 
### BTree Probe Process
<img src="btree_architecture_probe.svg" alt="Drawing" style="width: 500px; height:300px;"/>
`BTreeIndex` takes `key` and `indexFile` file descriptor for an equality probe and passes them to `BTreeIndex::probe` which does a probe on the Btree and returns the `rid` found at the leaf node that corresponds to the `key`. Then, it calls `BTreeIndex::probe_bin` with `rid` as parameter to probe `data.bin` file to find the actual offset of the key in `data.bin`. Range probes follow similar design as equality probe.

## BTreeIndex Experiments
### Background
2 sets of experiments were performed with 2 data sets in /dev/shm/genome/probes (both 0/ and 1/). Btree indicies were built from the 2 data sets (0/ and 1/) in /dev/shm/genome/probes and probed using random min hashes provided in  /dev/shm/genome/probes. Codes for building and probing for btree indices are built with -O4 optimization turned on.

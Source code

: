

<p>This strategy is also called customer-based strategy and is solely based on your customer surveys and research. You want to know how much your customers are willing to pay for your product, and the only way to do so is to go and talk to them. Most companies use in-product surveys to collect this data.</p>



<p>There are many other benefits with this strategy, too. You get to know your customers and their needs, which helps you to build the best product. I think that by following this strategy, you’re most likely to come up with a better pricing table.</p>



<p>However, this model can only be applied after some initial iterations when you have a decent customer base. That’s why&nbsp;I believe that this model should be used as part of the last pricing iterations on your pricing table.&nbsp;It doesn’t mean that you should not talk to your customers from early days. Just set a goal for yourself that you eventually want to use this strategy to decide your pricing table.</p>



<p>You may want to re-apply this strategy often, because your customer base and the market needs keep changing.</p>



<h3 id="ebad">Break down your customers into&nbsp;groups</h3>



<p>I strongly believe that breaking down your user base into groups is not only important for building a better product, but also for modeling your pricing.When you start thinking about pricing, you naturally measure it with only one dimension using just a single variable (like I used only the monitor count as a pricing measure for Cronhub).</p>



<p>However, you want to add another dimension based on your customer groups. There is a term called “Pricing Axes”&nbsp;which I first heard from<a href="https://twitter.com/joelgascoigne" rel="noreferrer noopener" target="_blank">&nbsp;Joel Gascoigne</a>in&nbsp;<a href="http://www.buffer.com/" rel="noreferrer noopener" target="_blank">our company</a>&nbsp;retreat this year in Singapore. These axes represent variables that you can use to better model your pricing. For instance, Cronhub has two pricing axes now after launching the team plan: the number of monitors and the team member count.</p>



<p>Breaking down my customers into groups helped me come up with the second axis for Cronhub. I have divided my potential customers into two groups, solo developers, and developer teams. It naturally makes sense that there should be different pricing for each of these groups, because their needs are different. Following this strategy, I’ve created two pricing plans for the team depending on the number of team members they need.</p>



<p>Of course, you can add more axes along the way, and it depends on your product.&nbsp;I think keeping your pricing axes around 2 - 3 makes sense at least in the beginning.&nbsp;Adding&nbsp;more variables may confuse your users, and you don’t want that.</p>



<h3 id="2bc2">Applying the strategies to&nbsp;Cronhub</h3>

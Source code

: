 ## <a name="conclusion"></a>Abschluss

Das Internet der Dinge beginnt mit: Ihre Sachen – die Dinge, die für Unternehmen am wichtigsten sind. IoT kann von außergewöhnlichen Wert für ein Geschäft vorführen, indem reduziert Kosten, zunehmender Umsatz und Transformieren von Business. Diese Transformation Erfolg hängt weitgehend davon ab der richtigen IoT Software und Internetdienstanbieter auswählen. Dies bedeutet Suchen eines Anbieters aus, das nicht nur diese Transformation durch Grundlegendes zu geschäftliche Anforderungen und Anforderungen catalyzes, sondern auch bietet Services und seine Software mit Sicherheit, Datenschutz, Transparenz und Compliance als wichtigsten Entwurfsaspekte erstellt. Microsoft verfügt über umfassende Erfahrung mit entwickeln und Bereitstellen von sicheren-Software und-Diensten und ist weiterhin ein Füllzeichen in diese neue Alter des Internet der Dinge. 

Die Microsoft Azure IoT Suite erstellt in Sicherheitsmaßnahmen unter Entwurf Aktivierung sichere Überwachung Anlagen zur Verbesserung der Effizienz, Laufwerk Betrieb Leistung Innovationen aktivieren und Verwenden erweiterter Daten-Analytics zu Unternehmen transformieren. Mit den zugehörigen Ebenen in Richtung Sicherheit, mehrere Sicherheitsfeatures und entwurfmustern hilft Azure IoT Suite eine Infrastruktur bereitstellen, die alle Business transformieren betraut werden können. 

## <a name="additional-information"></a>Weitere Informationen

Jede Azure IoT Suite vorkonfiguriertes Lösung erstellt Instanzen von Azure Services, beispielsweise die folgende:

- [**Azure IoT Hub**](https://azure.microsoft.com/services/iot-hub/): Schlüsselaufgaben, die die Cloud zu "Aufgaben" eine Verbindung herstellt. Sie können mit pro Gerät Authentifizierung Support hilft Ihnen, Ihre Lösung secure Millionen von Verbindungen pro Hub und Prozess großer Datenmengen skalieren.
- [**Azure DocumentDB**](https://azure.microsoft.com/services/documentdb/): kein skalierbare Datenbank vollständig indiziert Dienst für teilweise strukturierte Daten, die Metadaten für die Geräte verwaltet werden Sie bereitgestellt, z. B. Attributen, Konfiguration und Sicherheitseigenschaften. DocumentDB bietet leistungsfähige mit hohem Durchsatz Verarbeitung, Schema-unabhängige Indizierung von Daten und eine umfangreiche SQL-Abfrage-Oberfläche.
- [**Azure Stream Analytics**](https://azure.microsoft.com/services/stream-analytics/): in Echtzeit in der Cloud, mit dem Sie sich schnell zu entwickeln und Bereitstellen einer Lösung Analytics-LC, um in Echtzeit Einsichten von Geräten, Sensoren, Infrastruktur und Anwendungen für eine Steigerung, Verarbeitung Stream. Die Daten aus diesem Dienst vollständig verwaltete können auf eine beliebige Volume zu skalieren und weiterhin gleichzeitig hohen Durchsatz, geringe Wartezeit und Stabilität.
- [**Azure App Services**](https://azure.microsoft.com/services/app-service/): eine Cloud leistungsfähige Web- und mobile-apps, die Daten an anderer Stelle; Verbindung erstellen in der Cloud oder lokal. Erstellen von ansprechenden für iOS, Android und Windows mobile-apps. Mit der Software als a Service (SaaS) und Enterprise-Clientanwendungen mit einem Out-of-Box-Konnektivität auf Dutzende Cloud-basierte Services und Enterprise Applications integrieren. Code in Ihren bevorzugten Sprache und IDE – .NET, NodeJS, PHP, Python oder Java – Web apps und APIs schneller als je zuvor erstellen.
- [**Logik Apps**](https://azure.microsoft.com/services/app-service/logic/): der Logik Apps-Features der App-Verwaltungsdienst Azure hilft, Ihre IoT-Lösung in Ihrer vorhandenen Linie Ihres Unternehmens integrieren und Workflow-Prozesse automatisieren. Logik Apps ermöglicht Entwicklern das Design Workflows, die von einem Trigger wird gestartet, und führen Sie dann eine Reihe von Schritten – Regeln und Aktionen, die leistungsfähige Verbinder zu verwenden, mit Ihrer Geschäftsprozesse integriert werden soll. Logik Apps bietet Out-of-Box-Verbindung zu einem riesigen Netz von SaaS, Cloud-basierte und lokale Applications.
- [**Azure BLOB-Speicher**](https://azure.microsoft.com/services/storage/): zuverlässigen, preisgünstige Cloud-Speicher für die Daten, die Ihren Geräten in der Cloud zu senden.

[ACTION ITEM] Word for word, copy out the records.

[WRITTEN ANSWER]
### BTree Probe Process
<img src="btree_architecture_probe.svg" alt="Drawing" style="width: 500px; height:300px;"/>
`BTreeIndex` takes `key` and `indexFile` file descriptor for an equality probe and passes them to `BTreeIndex::probe` which does a probe on the Btree and returns the `rid` found at the leaf node that corresponds to the `key`. Then, it calls `BTreeIndex::probe_bin` with `rid` as parameter to probe `data.bin` file to find the actual offset of the key in `data.bin`. Range probes follow similar design as equality probe.

## BTreeIndex Experiments
### Background
2 sets of experiments were performed with 2 data sets in /dev/shm/genome/probes (both 0/ and 1/). Btree indicies were built from the 2 data sets (0/ and 1/) in /dev/shm/genome/probes and probed using random min hashes provided in  /dev/shm/genome/probes. Codes for building and probing for btree indices are built with -O4 optimization turned on.

Source code

:

<p>This strategy is also called customer-based strategy and is solely based on your customer surveys and research. You want to know how much your customers are willing to pay for your product, and the only way to do so is to go and talk to them. Most companies use in-product surveys to collect this data.</p>



<p>There are many other benefits with this strategy, too. You get to know your customers and their needs, which helps you to build the best product. I think that by following this strategy, you’re most likely to come up with a better pricing table.</p>



<p>However, this model can only be applied after some initial iterations when you have a decent customer base. That’s why&nbsp;I believe that this model should be used as part of the last pricing iterations on your pricing table.&nbsp;It doesn’t mean that you should not talk to your customers from early days. Just set a goal for yourself that you eventually want to use this strategy to decide your pricing table.</p>



<p>You may want to re-apply this strategy often, because your customer base and the market needs keep changing.</p>



<h3 id="ebad">Break down your customers into&nbsp;groups</h3>



<p>I strongly believe that breaking down your user base into groups is not only important for building a better product, but also for modeling your pricing.When you start thinking about pricing, you naturally measure it with only one dimension using just a single variable (like I used only the monitor count as a pricing measure for Cronhub).</p>



<p>However, you want to add another dimension based on your customer groups. There is a term called “Pricing Axes”&nbsp;which I first heard from<a href="https://twitter.com/joelgascoigne" rel="noreferrer noopener" target="_blank">&nbsp;Joel Gascoigne</a>in&nbsp;<a href="http://www.buffer.com/" rel="noreferrer noopener" target="_blank">our company</a>&nbsp;retreat this year in Singapore. These axes represent variables that you can use to better model your pricing. For instance, Cronhub has two pricing axes now after launching the team plan: the number of monitors and the team member count.</p>



<p>Breaking down my customers into groups helped me come up with the second axis for Cronhub. I have divided my potential customers into two groups, solo developers, and developer teams. It naturally makes sense that there should be different pricing for each of these groups, because their needs are different. Following this strategy, I’ve created two pricing plans for the team depending on the number of team members they need.</p>



<p>Of course, you can add more axes along the way, and it depends on your product.&nbsp;I think keeping your pricing axes around 2 - 3 makes sense at least in the beginning.&nbsp;Adding&nbsp;more variables may confuse your users, and you don’t want that.</p>



<h3 id="2bc2">Applying the strategies to&nbsp;Cronhub</h3>

Source code

: ## <a name="conclusion"></a>Abschluss

Das Internet der Dinge beginnt mit: Ihre Sachen – die Dinge, die für Unternehmen am wichtigsten sind. IoT kann von außergewöhnlichen Wert für ein Geschäft vorführen, indem reduziert Kosten, zunehmender Umsatz und Transformieren von Business. Diese Transformation Erfolg hängt weitgehend davon ab der richtigen IoT Software und Internetdienstanbieter auswählen. Dies bedeutet Suchen eines Anbieters aus, das nicht nur diese Transformation durch Grundlegendes zu geschäftliche Anforderungen und Anforderungen catalyzes, sondern auch bietet Services und seine Software mit Sicherheit, Datenschutz, Transparenz und Compliance als wichtigsten Entwurfsaspekte erstellt. Microsoft verfügt über umfassende Erfahrung mit entwickeln und Bereitstellen von sicheren-Software und-Diensten und ist weiterhin ein Füllzeichen in diese neue Alter des Internet der Dinge. 

Die Microsoft Azure IoT Suite erstellt in Sicherheitsmaßnahmen unter Entwurf Aktivierung sichere Überwachung Anlagen zur Verbesserung der Effizienz, Laufwerk Betrieb Leistung Innovationen aktivieren und Verwenden erweiterter Daten-Analytics zu Unternehmen transformieren. Mit den zugehörigen Ebenen in Richtung Sicherheit, mehrere Sicherheitsfeatures und entwurfmustern hilft Azure IoT Suite eine Infrastruktur bereitstellen, die alle Business transformieren betraut werden können. 

## <a name="additional-information"></a>Weitere Informationen

Jede Azure IoT Suite vorkonfiguriertes Lösung erstellt Instanzen von Azure Services, beispielsweise die folgende:

- [**Azure IoT Hub**](https://azure.microsoft.com/services/iot-hub/): Schlüsselaufgaben, die die Cloud zu "Aufgaben" eine Verbindung herstellt. Sie können mit pro Gerät Authentifizierung Support hilft Ihnen, Ihre Lösung secure Millionen von Verbindungen pro Hub und Prozess großer Datenmengen skalieren.
- [**Azure DocumentDB**](https://azure.microsoft.com/services/documentdb/): kein skalierbare Datenbank vollständig indiziert Dienst für teilweise strukturierte Daten, die Metadaten für die Geräte verwaltet werden Sie bereitgestellt, z. B. Attributen, Konfiguration und Sicherheitseigenschaften. DocumentDB bietet leistungsfähige mit hohem Durchsatz Verarbeitung, Schema-unabhängige Indizierung von Daten und eine umfangreiche SQL-Abfrage-Oberfläche.
- [**Azure Stream Analytics**](https://azure.microsoft.com/services/stream-analytics/): in Echtzeit in der Cloud, mit dem Sie sich schnell zu entwickeln und Bereitstellen einer Lösung Analytics-LC, um in Echtzeit Einsichten von Geräten, Sensoren, Infrastruktur und Anwendungen für eine Steigerung, Verarbeitung Stream. Die Daten aus diesem Dienst vollständig verwaltete können auf eine beliebige Volume zu skalieren und weiterhin gleichzeitig hohen Durchsatz, geringe Wartezeit und Stabilität.
- [**Azure App Services**](https://azure.microsoft.com/services/app-service/): eine Cloud leistungsfähige Web- und mobile-apps, die Daten an anderer Stelle; Verbindung erstellen in der Cloud oder lokal. Erstellen von ansprechenden für iOS, Android und Windows mobile-apps. Mit der Software als a Service (SaaS) und Enterprise-Clientanwendungen mit einem Out-of-Box-Konnektivität auf Dutzende Cloud-basierte Services und Enterprise Applications integrieren. Code in Ihren bevorzugten Sprache und IDE – .NET, NodeJS, PHP, Python oder Java – Web apps und APIs schneller als je zuvor erstellen.
- [**Logik Apps**](https://azure.microsoft.com/services/app-service/logic/): der Logik Apps-Features der App-Verwaltungsdienst Azure hilft, Ihre IoT-Lösung in Ihrer vorhandenen Linie Ihres Unternehmens integrieren und Workflow-Prozesse automatisieren. Logik Apps ermöglicht Entwicklern das Design Workflows, die von einem Trigger wird gestartet, und führen Sie dann eine Reihe von Schritten – Regeln und Aktionen, die leistungsfähige Verbinder zu verwenden, mit Ihrer Geschäftsprozesse integriert werden soll. Logik Apps bietet Out-of-Box-Verbindung zu einem riesigen Netz von SaaS, Cloud-basierte und lokale Applications.
- [**Azure BLOB-Speicher**](https://azure.microsoft.com/services/storage/): zuverlässigen, preisgünstige Cloud-Speicher für die Daten, die Ihren Geräten in der Cloud zu senden.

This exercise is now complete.